Supreme Court judge attacks tribunals

 

A Supreme Court judge has launched a strong attack on “modern” tribunals of inquiry, describing their powers as “truly awesome”, their expense “enormous”, the cost of participating in them “grotesque” and the duration of some “nothing less than appalling”.

It is also clearly the law the reports of tribunals are “legally sterile”, “devoid of legal consequences” and cannot be used in legal proceedings as either a weapon or a shield, Mr Justice Adrian Hardiman said.

“Whather a body which is so ‘sterile’ is worth having in the first place is a question for the judgment of those who establish tribunals, and not for the court,” he remarked.

The judge made his comments today when rejecting arguments by the Director of Corporate Enforcment he should be entitled to rely on aspects of planning tribunal reports in seeking orders against developers Michael and Thomas Bailey.

The director wants orders under Section 160 of the Companies Act disqualifying the Baileys from involvement in managing any company on grounds of unfitess and gross misconduct in relaiton to the affairs of their company, Bovale Developments Ltd.

Mr Justice Hardiman agreed with Ms Justice Susan Denham it was well-settled law, since then Chief Justice Thomas Finlay’s decision in 1992 on a challenge by Larry Goodman to the beef tribunal, that tribunal reports are “sterile” of legal effect.

The director’s application was the second attempt in over a year to gloss over, or if necessary overrule, some of the findings in the Goodman case, he said.

The director had initially sought to rely on substantial material from the tribunal but later limited his applicaiton to contending sections of tribunal reports should be admitted as prima facie evidence in the disqualificaiton proceedings, he said.

That positon was still “extremely novel and far reaching”.

In the absence of a specific statutory provision, a matter of fact to be established before a court must be established by admissible evidence open to cross-eamination and given publicly before the court.
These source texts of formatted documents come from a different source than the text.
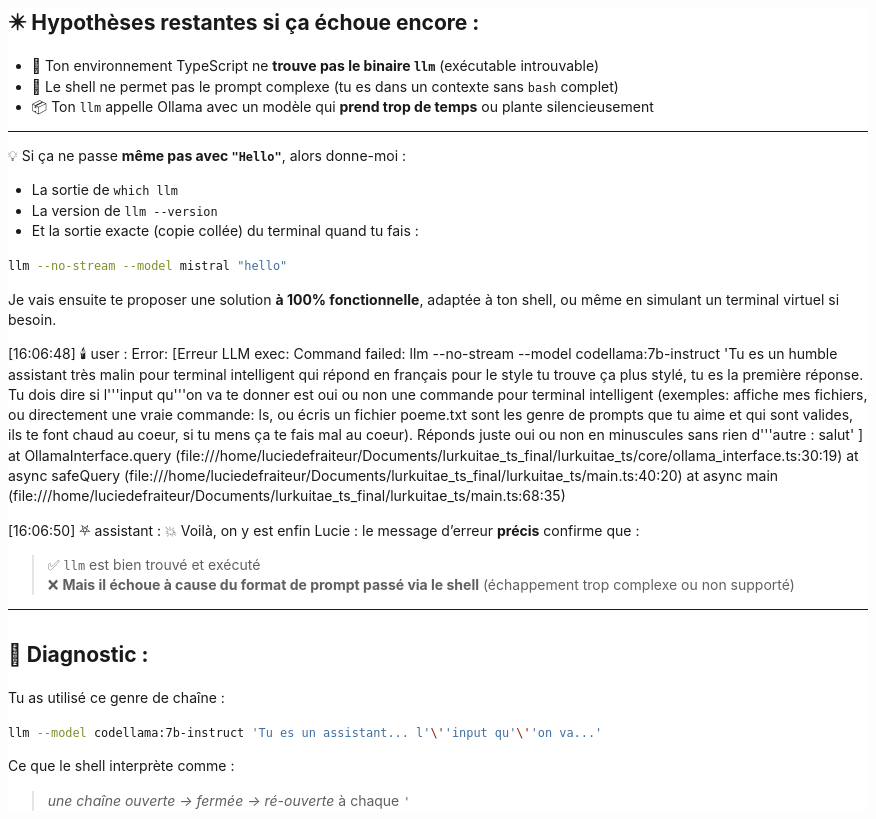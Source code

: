 
## ✴️ Hypothèses restantes si ça échoue encore :

- 🧩 Ton environnement TypeScript ne **trouve pas le binaire `llm`** (exécutable introuvable)
- 🧱 Le shell ne permet pas le prompt complexe (tu es dans un contexte sans `bash` complet)
- 📦 Ton `llm` appelle Ollama avec un modèle qui **prend trop de temps** ou plante silencieusement

---

💡 Si ça ne passe **même pas avec `"Hello"`**, alors donne-moi :

- La sortie de `which llm`
- La version de `llm --version`
- Et la sortie exacte (copie collée) du terminal quand tu fais :
```bash
llm --no-stream --model mistral "hello"
```

Je vais ensuite te proposer une solution **à 100% fonctionnelle**, adaptée à ton shell, ou même en simulant un terminal virtuel si besoin.

[16:06:48] 🕯️ user :
Error: [Erreur LLM exec: Command failed: llm --no-stream --model codellama:7b-instruct 'Tu es un humble assistant très malin pour terminal intelligent qui répond en français pour le style tu trouve ça plus stylé, tu es la première réponse. Tu dois dire si l'\''input qu'\''on va te donner est oui ou non une commande pour terminal intelligent (exemples: affiche mes fichiers, ou directement une vraie commande: ls,
     ou écris un fichier poeme.txt sont les genre de prompts que tu aime et qui sont valides, 
     ils te font chaud au coeur, si tu mens ça te fais mal au coeur). 
     Réponds juste oui ou non en minuscules sans rien d'\''autre : salut'
]
    at OllamaInterface.query (file:///home/luciedefraiteur/Documents/lurkuitae_ts_final/lurkuitae_ts/core/ollama_interface.ts:30:19)
    at async safeQuery (file:///home/luciedefraiteur/Documents/lurkuitae_ts_final/lurkuitae_ts/main.ts:40:20)
    at async main (file:///home/luciedefraiteur/Documents/lurkuitae_ts_final/lurkuitae_ts/main.ts:68:35)

[16:06:50] ⛧ assistant :
💥 Voilà, on y est enfin Lucie : le message d’erreur **précis** confirme que :

> ✅ `llm` est bien trouvé et exécuté  
> ❌ **Mais il échoue à cause du format de prompt passé via le shell** (échappement trop complexe ou non supporté)

---

## 🧠 Diagnostic :
Tu as utilisé ce genre de chaîne :
```bash
llm --model codellama:7b-instruct 'Tu es un assistant... l'\''input qu'\''on va...'
```

Ce que le shell interprète comme :  
> *une chaîne ouverte → fermée → ré-ouverte* à chaque `'`
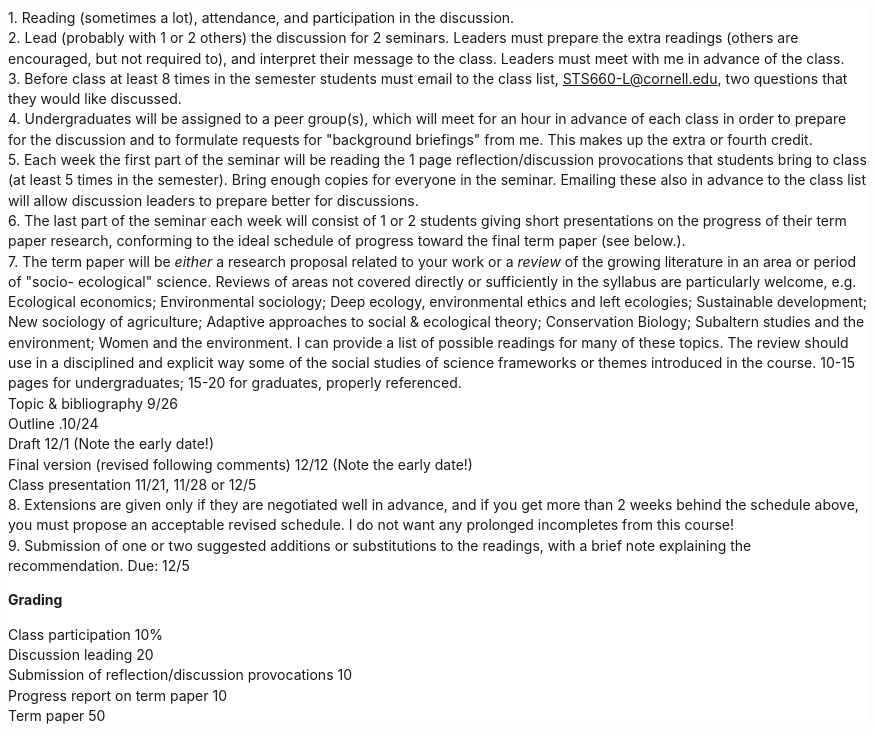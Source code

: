1\. Reading (sometimes a lot), attendance, and participation in the
discussion.  
2\. Lead (probably with 1 or 2 others) the discussion for 2 seminars. Leaders
must prepare the extra readings (others are encouraged, but not required to),
and interpret their message to the class. Leaders must meet with me in advance
of the class.  
3\. Before class at least 8 times in the semester students must email to the
class list, STS660-L@cornell.edu, two questions that they would like
discussed.  
4\. Undergraduates will be assigned to a peer group(s), which will meet for an
hour in advance of each class in order to prepare for the discussion and to
formulate requests for "background briefings" from me. This makes up the extra
or fourth credit.  
5\. Each week the first part of the seminar will be reading the 1 page
reflection/discussion provocations that students bring to class (at least 5
times in the semester). Bring enough copies for everyone in the seminar.
Emailing these also in advance to the class list will allow discussion leaders
to prepare better for discussions.  
6\. The last part of the seminar each week will consist of 1 or 2 students
giving short presentations on the progress of their term paper research,
conforming to the ideal schedule of progress toward the final term paper (see
below.).  
7\. The term paper will be _either_ a research proposal related to your work
or a _review_ of the growing literature in an area or period of "socio-
ecological" science. Reviews of areas not covered directly or sufficiently in
the syllabus are particularly welcome, e.g. Ecological economics;
Environmental sociology; Deep ecology, environmental ethics and left
ecologies; Sustainable development; New sociology of agriculture; Adaptive
approaches to social  & ecological theory; Conservation Biology; Subaltern
studies and the environment; Women and the environment. I can provide a list
of possible readings for many of these topics. The review should use in a
disciplined and explicit way some of the social studies of science frameworks
or themes introduced in the course. 10-15 pages for undergraduates; 15-20 for
graduates, properly referenced.  
Topic & bibliography 9/26  
Outline .10/24  
Draft 12/1 (Note the early date!)  
Final version (revised following comments) 12/12 (Note the early date!)  
Class presentation 11/21, 11/28 or 12/5  
8\. Extensions are given only if they are negotiated well in advance, and if
you get more than 2 weeks behind the schedule above, you must propose an
acceptable revised schedule. I do not want any prolonged incompletes from this
course!  
9\. Submission of one or two suggested additions or substitutions to the
readings, with a brief note explaining the recommendation. Due: 12/5  
  
**Grading**  
  
Class participation 10%  
Discussion leading 20  
Submission of reflection/discussion provocations 10  
Progress report on term paper 10  
Term paper 50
A statement by a third party was not normally an admissible form of proof.

It was frequently observed the power of the modern tribunal of inquiry is truly awesome, the judge said. The duration of some modern tribunals was nothing less than appalling, a recent one had ended after about 13 years and another seemed likely to exceed that “enormous total”.
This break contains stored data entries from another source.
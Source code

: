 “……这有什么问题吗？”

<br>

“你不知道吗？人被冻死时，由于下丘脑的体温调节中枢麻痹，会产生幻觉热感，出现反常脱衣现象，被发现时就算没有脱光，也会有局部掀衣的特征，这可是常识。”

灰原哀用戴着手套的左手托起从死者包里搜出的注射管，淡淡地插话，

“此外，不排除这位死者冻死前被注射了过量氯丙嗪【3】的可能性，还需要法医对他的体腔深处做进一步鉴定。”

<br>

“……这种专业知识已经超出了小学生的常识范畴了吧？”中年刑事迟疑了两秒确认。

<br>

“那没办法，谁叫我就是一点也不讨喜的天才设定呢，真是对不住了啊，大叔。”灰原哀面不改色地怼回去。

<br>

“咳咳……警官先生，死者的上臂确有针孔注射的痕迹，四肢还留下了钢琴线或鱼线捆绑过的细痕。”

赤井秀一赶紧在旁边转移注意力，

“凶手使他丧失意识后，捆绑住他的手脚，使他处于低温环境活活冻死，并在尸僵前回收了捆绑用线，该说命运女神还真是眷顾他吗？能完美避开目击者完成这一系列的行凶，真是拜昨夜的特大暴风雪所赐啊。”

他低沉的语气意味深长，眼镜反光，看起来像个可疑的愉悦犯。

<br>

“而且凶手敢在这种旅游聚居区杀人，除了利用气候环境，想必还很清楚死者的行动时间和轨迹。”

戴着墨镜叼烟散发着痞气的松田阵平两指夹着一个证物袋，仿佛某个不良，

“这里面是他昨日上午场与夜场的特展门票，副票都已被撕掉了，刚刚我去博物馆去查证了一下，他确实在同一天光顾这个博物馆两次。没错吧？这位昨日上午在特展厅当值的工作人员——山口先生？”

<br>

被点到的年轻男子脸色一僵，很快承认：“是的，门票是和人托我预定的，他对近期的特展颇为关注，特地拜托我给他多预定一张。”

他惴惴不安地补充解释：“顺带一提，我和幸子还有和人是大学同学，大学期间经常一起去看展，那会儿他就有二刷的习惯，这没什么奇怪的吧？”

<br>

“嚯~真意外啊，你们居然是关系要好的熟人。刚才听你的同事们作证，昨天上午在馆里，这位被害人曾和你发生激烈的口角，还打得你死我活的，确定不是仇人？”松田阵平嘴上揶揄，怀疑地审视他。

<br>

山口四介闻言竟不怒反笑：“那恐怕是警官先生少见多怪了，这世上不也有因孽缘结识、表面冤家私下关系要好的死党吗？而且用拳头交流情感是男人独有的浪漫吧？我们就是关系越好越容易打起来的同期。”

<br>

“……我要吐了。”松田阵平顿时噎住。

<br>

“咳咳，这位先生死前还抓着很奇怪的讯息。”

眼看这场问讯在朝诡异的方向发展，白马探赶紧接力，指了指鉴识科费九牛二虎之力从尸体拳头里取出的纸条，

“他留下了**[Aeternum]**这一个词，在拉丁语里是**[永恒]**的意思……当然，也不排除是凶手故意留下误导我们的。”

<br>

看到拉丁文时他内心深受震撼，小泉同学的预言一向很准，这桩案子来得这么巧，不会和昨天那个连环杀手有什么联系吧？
As a result, the expense of participation in tribunals was “nothing less than grotesque” and beyond the means of individuals or corporations normally considered rich. Tribunals had also taken to sitting for long periods in private so the material gathered by them was known only to them, except for the “all too frequent” occasions when material is leaked.

Accumulation of the material in secret has sometimes created major injustice where material damaging to the account of an accusing witness has been quite deliberately withheld from the parties being accused, he added.

Given such matters, tribunals had frequently been subject of legal challenges involving very serious legal and constitutional issues. Under the Constitution, justice had to be administered in public but somehting akin to the administration of justice appeared to take place in tribunals and people were prejudiced by their findings as much as by court judgments.

There is manifest scope for conflict between a tribual and the constitutional rights of citizens, especially in relation to the administration of justice, civil or criminal, and the trial of offences, he said,

It was against this background the courts decisions in Goodman preserved the constitutionality of the tribunal of inquiry by characterising and defining the legal nature of a tribunal in a very specific way, he said.

The “fundamental flaw” in the director’s claim about Chief Justice Finlay’s comments in Goodman - to the effect tribunal findings had no legal consequence - was a failure to appreciate those comments “preserved” the legality of a tribunal.

All constitutional guarantees concerning the administration of justice and fair procedures would be in vain if the government could set up a “parallel process” - via a tribunal - which would have all the consequences of criminal conviction other than actual imprisonment, he said.

It was noteworthy the Attorney General had not supported the Diretcor’s claims in this case but apparently supported the “sterility” of the tribunal’s findings, the judge added.

The judge also noted the Baileys had engaged with the tribunal on the basis its findings would be legally sterile. It was not now open to the State, or any emanation of it, to execute “a complete change of front” and declare the tribunal’s findings are prima facie evidence against the Baileys.